-------- EXCERPTED DATA
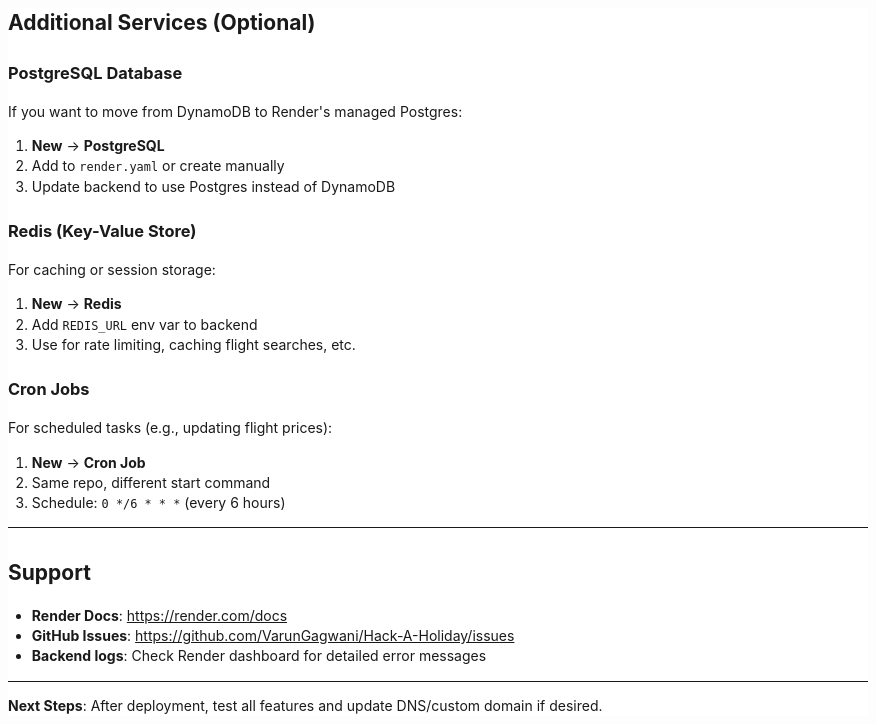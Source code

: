 ## Additional Services (Optional)

### PostgreSQL Database
If you want to move from DynamoDB to Render's managed Postgres:

1. **New** → **PostgreSQL**
2. Add to `render.yaml` or create manually
3. Update backend to use Postgres instead of DynamoDB

### Redis (Key-Value Store)
For caching or session storage:

1. **New** → **Redis**
2. Add `REDIS_URL` env var to backend
3. Use for rate limiting, caching flight searches, etc.

### Cron Jobs
For scheduled tasks (e.g., updating flight prices):

1. **New** → **Cron Job**
2. Same repo, different start command
3. Schedule: `0 */6 * * *` (every 6 hours)

---

## Support

- **Render Docs**: https://render.com/docs
- **GitHub Issues**: https://github.com/VarunGagwani/Hack-A-Holiday/issues
- **Backend logs**: Check Render dashboard for detailed error messages

---

**Next Steps**: After deployment, test all features and update DNS/custom domain if desired.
----------------
INSTRUCTIONS FOR THE TASK — Your copy of the records must match them exactly, except that no pictures appear in it.

WRITTEN SOLUTION —
Source code

: ## Additional Services (Optional)

### PostgreSQL Database
If you want to move from DynamoDB to Render's managed Postgres:

1. **New** → **PostgreSQL**
2. Add to `render.yaml` or create manually
3. Update backend to use Postgres instead of DynamoDB

### Redis (Key-Value Store)
For caching or session storage:

1. **New** → **Redis**
2. Add `REDIS_URL` env var to backend
3. Use for rate limiting, caching flight searches, etc.

### Cron Jobs
For scheduled tasks (e.g., updating flight prices):

1. **New** → **Cron Job**
2. Same repo, different start command
3. Schedule: `0 */6 * * *` (every 6 hours)

---

## Support

- **Render Docs**: https://render.com/docs
- **GitHub Issues**: https://github.com/VarunGagwani/Hack-A-Holiday/issues
- **Backend logs**: Check Render dashboard for detailed error messages

---

**Next Steps**: After deployment, test all features and update DNS/custom domain if desired.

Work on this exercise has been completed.